白质高强度(WMHs)是大脑白质的病变,与认知能力下降和痴呆症风险增加有关。WMHs的手动分割非常耗时,并且容易出现内部和内部变异性。因此,自动分割方法作为检测和监测WMHs的一种更有效和客观的手段,正在引起人们的注意。在这项研究中,我们提议AQUA,设计用于从T2-FLAIR扫描中全自动分割WMHs的深度学习模型,这改进了我们以前的小病变检测和纳入多中心方法的研究。AQUA实现了二维U-Net架构并使用基于补丁的训练。此外,网络被修改为在编码器和解码器的每个卷积块上包括瓶颈注意模块,以增强小型WMH的性能。我们通过将其与五种众所周知的监督和无监督方法(LGA,LPA,SLS,UBO,和BIANCA)。要做到这一点,我们在MICCAI2017WMH分割挑战数据集上测试了这六种方法,其中包含170名患有假定血管起源的WMHs的老年参与者的MRI图像,并评估了它们在多个站点和扫描仪类型之间的稳健性。结果表明,与其他方法相比,AQUA在空间(Dice=0.72)和体积(logAVD=0.10)方面与手动分割达成了卓越的性能。虽然召回率和F1评分分别为0.49和0.59,当排除小病灶(≤6体素)时,其改善为0.75和0.82.值得注意的是,尽管在不同种族背景的不同数据集上接受了训练,损伤负荷,和扫描仪,AQUA的结果与MICCAI挑战的前10名排名方法相当。研究结果表明,AQUA对于从T2-FLAIR扫描中自动分割WMHs是有效和实用的,这可以帮助识别有认知减退和痴呆风险的个体,并允许早期干预和管理。

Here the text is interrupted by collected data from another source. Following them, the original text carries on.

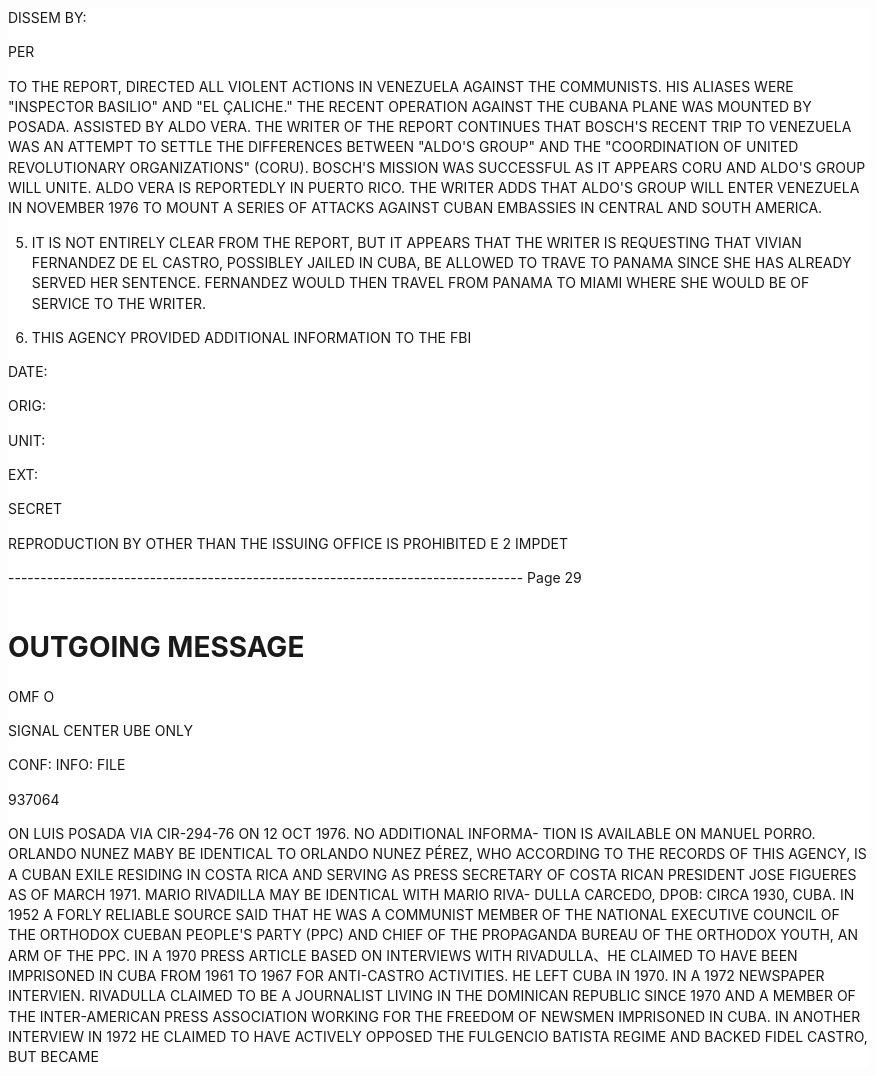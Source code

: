 DISSEM BY:

PER

TO THE REPORT, DIRECTED ALL VIOLENT ACTIONS IN VENEZUELA AGAINST THE COMMUNISTS. HIS ALIASES WERE "INSPECTOR BASILIO" AND "EL ÇALICHE." THE RECENT OPERATION AGAINST THE CUBANA PLANE WAS MOUNTED BY POSADA. ASSISTED BY ALDO VERA. THE WRITER OF THE REPORT CONTINUES THAT BOSCH'S RECENT TRIP TO VENEZUELA WAS AN ATTEMPT TO SETTLE THE DIFFERENCES BETWEEN "ALDO'S GROUP" AND THE "COORDINATION OF UNITED REVOLUTIONARY ORGANIZATIONS" (CORU). BOSCH'S MISSION WAS SUCCESSFUL AS IT APPEARS CORU AND ALDO'S GROUP WILL UNITE. ALDO VERA IS REPORTEDLY IN PUERTO RICO. THE WRITER ADDS THAT ALDO'S GROUP WILL ENTER VENEZUELA IN NOVEMBER 1976 TO MOUNT A SERIES OF ATTACKS AGAINST CUBAN EMBASSIES IN CENTRAL AND SOUTH AMERICA.

5. IT IS NOT ENTIRELY CLEAR FROM THE REPORT, BUT IT APPEARS THAT THE WRITER IS REQUESTING THAT VIVIAN FERNANDEZ DE EL CASTRO, POSSIBLEY JAILED IN CUBA, BE ALLOWED TO TRAVE TO PANAMA SINCE SHE HAS ALREADY SERVED HER SENTENCE. FERNANDEZ WOULD THEN TRAVEL FROM ΡΑΝΑΜΑ ΤΟ MIAMI WHERE SHE WOULD BE OF SERVICE TO THE WRITER.

6. THIS AGENCY PROVIDED ADDITIONAL INFORMATION TO THE FBI

DATE:

ORIG:

UNIT:

EXT:

SECRET

REPRODUCTION BY OTHER THAN THE ISSUING OFFICE IS PROHIBITED E 2 IMPDET


-------------------------------------------------------------------------------- Page 29

# OUTGOING MESSAGE

OMF O

SIGNAL CENTER UBE ONLY

CONF: INFO: FILE

937064

ON LUIS POSADA VIA CIR-294-76 ON 12 OCT 1976. NO ADDITIONAL INFORMA-
TION IS AVAILABLE ON MANUEL PORRO. ORLANDO NUNEZ MABY BE IDENTICAL
TO ORLANDO NUNEZ PÉREZ, WHO ACCORDING TO THE RECORDS OF THIS
AGENCY, IS A CUBAN EXILE RESIDING IN COSTA RICA AND SERVING AS PRESS
SECRETARY OF COSTA RICAN PRESIDENT JOSE FIGUERES AS OF
MARCH 1971. MARIO RIVADILLA MAY BE IDENTICAL WITH MARIO RIVA-
DULLA CARCEDO, DPOB: CIRCA 1930, CUBA. IN 1952 A FORLY RELIABLE
SOURCE SAID THAT HE WAS A COMMUNIST MEMBER OF THE NATIONAL EXECUTIVE
COUNCIL OF THE ORTHODOX CUEBAN PEOPLE'S PARTY (PPC) AND CHIEF OF THE
PROPAGANDA BUREAU OF THE ORTHODOX YOUTH, AN ARM OF THE PPC. IN A
1970 PRESS ARTICLE BASED ON INTERVIEWS WITH RIVADULLA、HE CLAIMED TO
HAVE BEEN IMPRISONED IN CUBA FROM 1961 TO 1967 FOR ANTI-CASTRO
ACTIVITIES. HE LEFT CUBA IN 1970. IN A 1972 NEWSPAPER INTERVIEN.
RIVADULLA CLAIMED TO BE A JOURNALIST LIVING IN THE DOMINICAN REPUBLIC
SINCE 1970 AND A MEMBER OF THE INTER-AMERICAN PRESS ASSOCIATION
WORKING FOR THE FREEDOM OF NEWSMEN IMPRISONED IN CUBA. IN ANOTHER
INTERVIEW IN 1972 HE CLAIMED TO HAVE ACTIVELY OPPOSED THE FULGENCIO
BATISTA REGIME AND BACKED FIDEL CASTRO, BUT BECAME
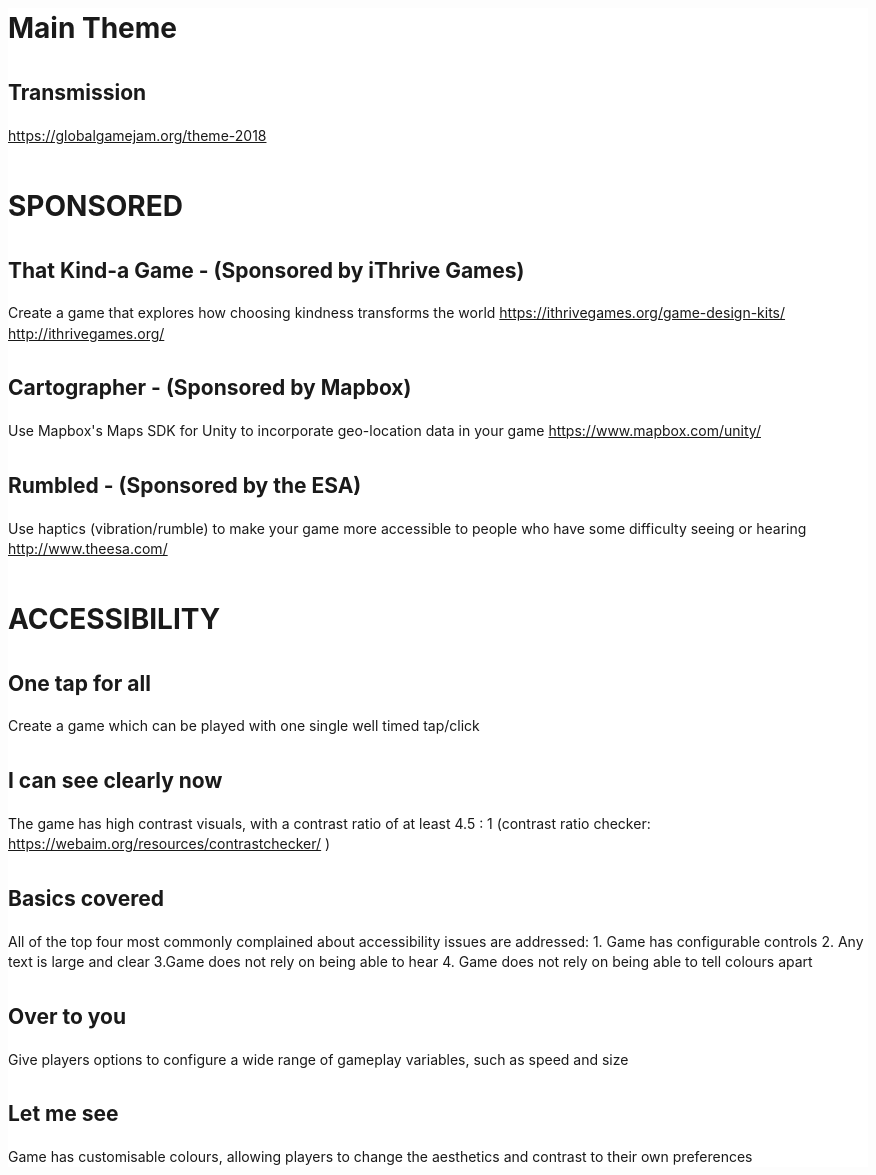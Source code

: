 # Main Theme
## Transmission
https://globalgamejam.org/theme-2018 

# SPONSORED
## That Kind-a Game - (Sponsored by iThrive Games)
Create a game that explores how choosing kindness transforms the world
https://ithrivegames.org/game-design-kits/
http://ithrivegames.org/

## Cartographer - (Sponsored by Mapbox)
Use Mapbox's Maps SDK for Unity to incorporate geo-location data in your game
https://www.mapbox.com/unity/

## Rumbled - (Sponsored by the ESA)
Use haptics (vibration/rumble) to make your game more accessible to people who have some difficulty seeing or hearing
http://www.theesa.com/

 
# ACCESSIBILITY
## One tap for all
Create a game which can be played with one single well timed tap/click

## I can see clearly now
The game has high contrast visuals, with a contrast ratio of at least 4.5 : 1 (contrast ratio checker: https://webaim.org/resources/contrastchecker/ )

## Basics covered
All of the top four most commonly complained about accessibility issues are addressed: 1. Game has configurable controls 2. Any text is large and clear 3.Game does not rely on being able to hear 4. Game does not rely on being able to tell colours apart

## Over to you
Give players options to configure a wide range of gameplay variables, such as speed and size

## Let me see
Game has customisable colours, allowing players to change the aesthetics and contrast to their own preferences

 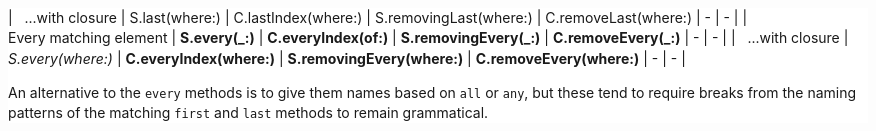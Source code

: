 | &nbsp;&nbsp;...with closure      | S.last(where:)     | C.lastIndex(where:)      | S.removingLast(where:)      | C.removeLast(where:)      | -            | -                   |
| Every&nbsp;matching&nbsp;element | **S.every(\_:)**   | **C.everyIndex(of:)**    | **S.removingEvery(\_:)**    | **C.removeEvery(\_:)**    | -            | -                   |
| &nbsp;&nbsp;...with closure      | *S.every(where:)*  | **C.everyIndex(where:)** | **S.removingEvery(where:)** | **C.removeEvery(where:)** | -            | -                   |

An alternative to the `every` methods is to give them names based on 
`all` or `any`, but these tend to require breaks from the naming 
patterns of the matching `first` and `last` methods to remain 
grammatical.
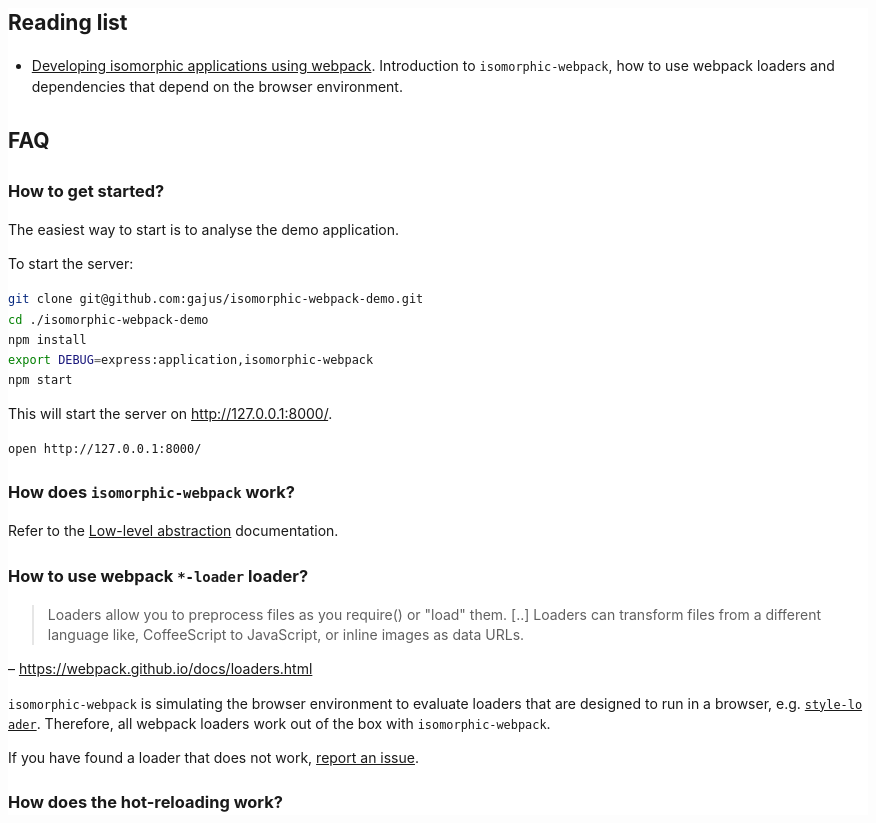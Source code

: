 
<a name="isomorphic-webpack-reading-list"></a>
## Reading list

* [Developing isomorphic applications using webpack](https://medium.com/@gajus/developing-isomorphic-applications-using-webpack-eca814a418ad#.17l1qc77j). Introduction to `isomorphic-webpack`, how to use webpack loaders and dependencies that depend on the browser environment.

<a name="isomorphic-webpack-faq"></a>
## FAQ

<a name="isomorphic-webpack-faq-how-to-get-started"></a>
### How to get started?

The easiest way to start is to analyse the demo application.

To start the server:

```bash
git clone git@github.com:gajus/isomorphic-webpack-demo.git
cd ./isomorphic-webpack-demo
npm install
export DEBUG=express:application,isomorphic-webpack
npm start
```

This will start the server on http://127.0.0.1:8000/.

```bash
open http://127.0.0.1:8000/
```

<a name="isomorphic-webpack-faq-how-does-isomorphic-webpack-work"></a>
### How does <code>isomorphic-webpack</code> work?

Refer to the [Low-level abstraction](#isomorphic-webpack-setup-low-level-abstraction) documentation.

<a name="isomorphic-webpack-faq-how-to-use-webpack-loader-loader"></a>
### How to use webpack <code>*-loader</code> loader?

> Loaders allow you to preprocess files as you require() or "load" them. [..] Loaders can transform files from a different language like, CoffeeScript to JavaScript, or inline images as data URLs.

– https://webpack.github.io/docs/loaders.html

`isomorphic-webpack` is simulating the browser environment to evaluate loaders that are designed to run in a browser, e.g. [`style-loader`](https://github.com/webpack/style-loader). Therefore, all webpack loaders work out of the box with `isomorphic-webpack`.

If you have found a loader that does not work, [report an issue](https://github.com/gajus/isomorphic-webpack/issues/new?title=[bug]%20loader%20X%20does%20work&body=The%20following%20X%20loader%20configuration%20Y%20is%20producing%20the%20following%20error%20Z.).

<a name="isomorphic-webpack-faq-how-does-the-hot-reloading-work"></a>
### How does the hot-reloading work?
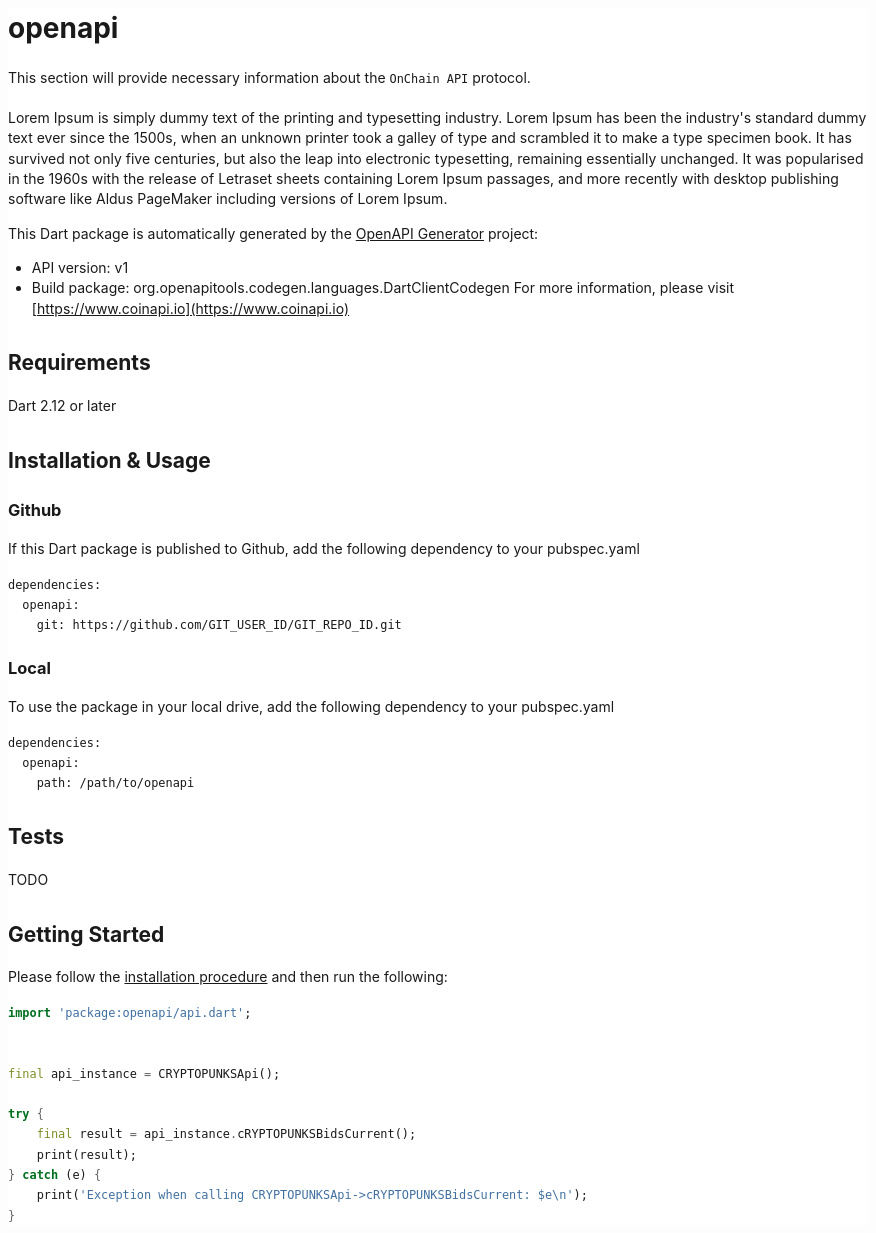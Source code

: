 # openapi

This section will provide necessary information about the `OnChain API` protocol. 
<br/><br/>
Lorem Ipsum is simply dummy text of the printing and typesetting industry. Lorem Ipsum has been the industry's standard dummy text ever since the 1500s, when an unknown printer took a galley of type and scrambled it to make a type specimen book. It has survived not only five centuries, but also the leap into electronic typesetting, remaining essentially unchanged. It was popularised in the 1960s with the release of Letraset sheets containing Lorem Ipsum passages, and more recently with desktop publishing software like Aldus PageMaker including versions of Lorem Ipsum.        
                    

This Dart package is automatically generated by the [OpenAPI Generator](https://openapi-generator.tech) project:

- API version: v1
- Build package: org.openapitools.codegen.languages.DartClientCodegen
For more information, please visit [https://www.coinapi.io](https://www.coinapi.io)

## Requirements

Dart 2.12 or later

## Installation & Usage

### Github
If this Dart package is published to Github, add the following dependency to your pubspec.yaml
```
dependencies:
  openapi:
    git: https://github.com/GIT_USER_ID/GIT_REPO_ID.git
```

### Local
To use the package in your local drive, add the following dependency to your pubspec.yaml
```
dependencies:
  openapi:
    path: /path/to/openapi
```

## Tests

TODO

## Getting Started

Please follow the [installation procedure](#installation--usage) and then run the following:

```dart
import 'package:openapi/api.dart';


final api_instance = CRYPTOPUNKSApi();

try {
    final result = api_instance.cRYPTOPUNKSBidsCurrent();
    print(result);
} catch (e) {
    print('Exception when calling CRYPTOPUNKSApi->cRYPTOPUNKSBidsCurrent: $e\n');
}

```
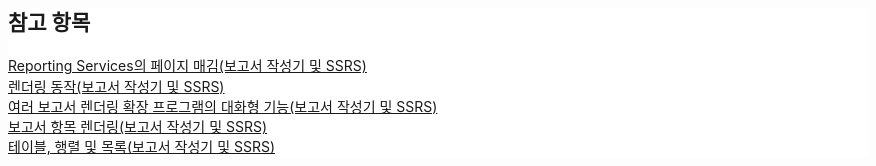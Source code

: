   
## <a name="see-also"></a>참고 항목  
 [Reporting Services의 페이지 매김&#40;보고서 작성기 및 SSRS&#41;](../../reporting-services/report-design/pagination-in-reporting-services-report-builder-and-ssrs.md)   
 [렌더링 동작&#40;보고서 작성기 및 SSRS&#41;](../../reporting-services/report-design/rendering-behaviors-report-builder-and-ssrs.md)   
 [여러 보고서 렌더링 확장 프로그램의 대화형 기능&#40;보고서 작성기 및 SSRS&#41;](../../reporting-services/report-builder/interactive-functionality-different-report-rendering-extensions.md)   
 [보고서 항목 렌더링&#40;보고서 작성기 및 SSRS&#41;](../../reporting-services/report-design/rendering-report-items-report-builder-and-ssrs.md)   
 [테이블, 행렬 및 목록&#40;보고서 작성기 및 SSRS&#41;](../../reporting-services/report-design/tables-matrices-and-lists-report-builder-and-ssrs.md)  
  
  
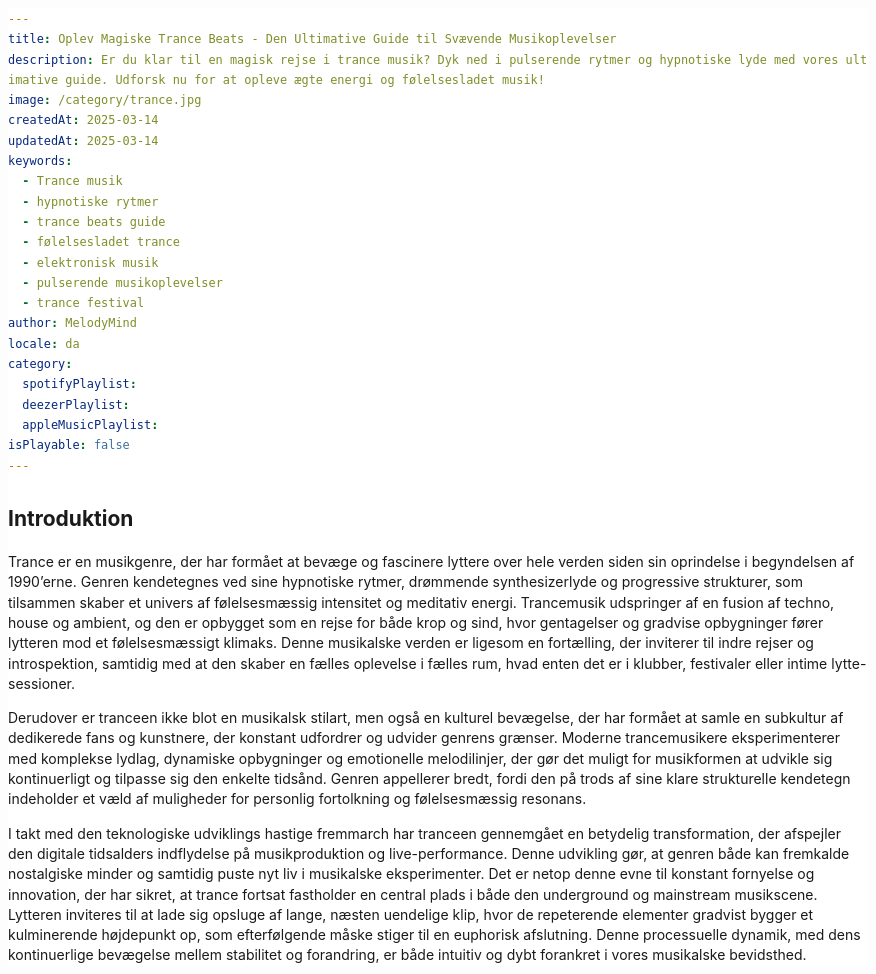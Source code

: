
 ```yaml
---
title: Oplev Magiske Trance Beats - Den Ultimative Guide til Svævende Musikoplevelser
description: Er du klar til en magisk rejse i trance musik? Dyk ned i pulserende rytmer og hypnotiske lyde med vores ultimative guide. Udforsk nu for at opleve ægte energi og følelsesladet musik!
image: /category/trance.jpg
createdAt: 2025-03-14
updatedAt: 2025-03-14
keywords:
  - Trance musik
  - hypnotiske rytmer
  - trance beats guide
  - følelsesladet trance
  - elektronisk musik
  - pulserende musikoplevelser
  - trance festival
author: MelodyMind
locale: da
category:
  spotifyPlaylist: 
  deezerPlaylist: 
  appleMusicPlaylist: 
isPlayable: false
---
```



## Introduktion

Trance er en musikgenre, der har formået at bevæge og fascinere lyttere over hele verden siden sin oprindelse i begyndelsen af 1990’erne. Genren kendetegnes ved sine hypnotiske rytmer, drømmende synthesizerlyde og progressive strukturer, som tilsammen skaber et univers af følelsesmæssig intensitet og meditativ energi. Trancemusik udspringer af en fusion af techno, house og ambient, og den er opbygget som en rejse for både krop og sind, hvor gentagelser og gradvise opbygninger fører lytteren mod et følelsesmæssigt klimaks. Denne musikalske verden er ligesom en fortælling, der inviterer til indre rejser og introspektion, samtidig med at den skaber en fælles oplevelse i fælles rum, hvad enten det er i klubber, festivaler eller intime lytte-sessioner.  

Derudover er tranceen ikke blot en musikalsk stilart, men også en kulturel bevægelse, der har formået at samle en subkultur af dedikerede fans og kunstnere, der konstant udfordrer og udvider genrens grænser. Moderne trancemusikere eksperimenterer med komplekse lydlag, dynamiske opbygninger og emotionelle melodilinjer, der gør det muligt for musikformen at udvikle sig kontinuerligt og tilpasse sig den enkelte tidsånd. Genren appellerer bredt, fordi den på trods af sine klare strukturelle kendetegn indeholder et væld af muligheder for personlig fortolkning og følelsesmæssig resonans.

I takt med den teknologiske udviklings hastige fremmarch har tranceen gennemgået en betydelig transformation, der afspejler den digitale tidsalders indflydelse på musikproduktion og live-performance. Denne udvikling gør, at genren både kan fremkalde nostalgiske minder og samtidig puste nyt liv i musikalske eksperimenter. Det er netop denne evne til konstant fornyelse og innovation, der har sikret, at trance fortsat fastholder en central plads i både den underground og mainstream musikscene. Lytteren inviteres til at lade sig opsluge af lange, næsten uendelige klip, hvor de repeterende elementer gradvist bygger et kulminerende højdepunkt op, som efterfølgende måske stiger til en euphorisk afslutning. Denne processuelle dynamik, med dens kontinuerlige bevægelse mellem stabilitet og forandring, er både intuitiv og dybt forankret i vores musikalske bevidsthed.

White matter hyperintensities (WMHs) are lesions in the white matter of the brain that are associated with cognitive decline and an increased risk of dementia. The manual segmentation of WMHs is highly time-consuming and prone to intra- and inter-variability. Therefore, automatic segmentation approaches are gaining attention as a more efficient and objective means to detect and monitor WMHs. In this
study, we propose AQUA, a deep learning model designed for fully automatic segmentation of WMHs from T2-FLAIR scans, which improves upon our previous
study for small lesion detection and incorporating a multicenter approach. AQUA implements a two-dimensional U-Net architecture and uses patch-based training. Additionally, the network was modified to include Bottleneck Attention Module on each convolutional block of both the encoder and decoder to enhance performance for small-sized WMH. We evaluated the performance and robustness of AQUA by comparing it with five well-known supervised and unsupervised methods for automatic segmentation of WMHs (LGA, LPA, SLS, UBO, and BIANCA). To accomplish this, we tested these six methods on the MICCAI 2017 WMH Segmentation Challenge dataset, which contains MRI images from 170 elderly participants with WMHs of presumed vascular origin, and assessed their robustness across multiple sites and scanner types. The results showed that AQUA achieved superior performance in terms of spatial (Dice = 0.72) and volumetric (logAVD = 0.10) agreement with the manual segmentation compared to the other methods. While the recall and F1-score were moderate at 0.49 and 0.59, respectively, they improved to 0.75 and 0.82 when excluding small lesions (≤ 6 voxels). Remarkably, despite being trained on a different dataset with different ethnic backgrounds, lesion loads, and scanners, AQUA\'s results were comparable to the top 10 ranked methods of the MICCAI challenge. The findings suggest that AQUA is effective and practical for automatic segmentation of WMHs from T2-FLAIR scans, which could help identify individuals at risk of cognitive decline and dementia and allow for early intervention and management.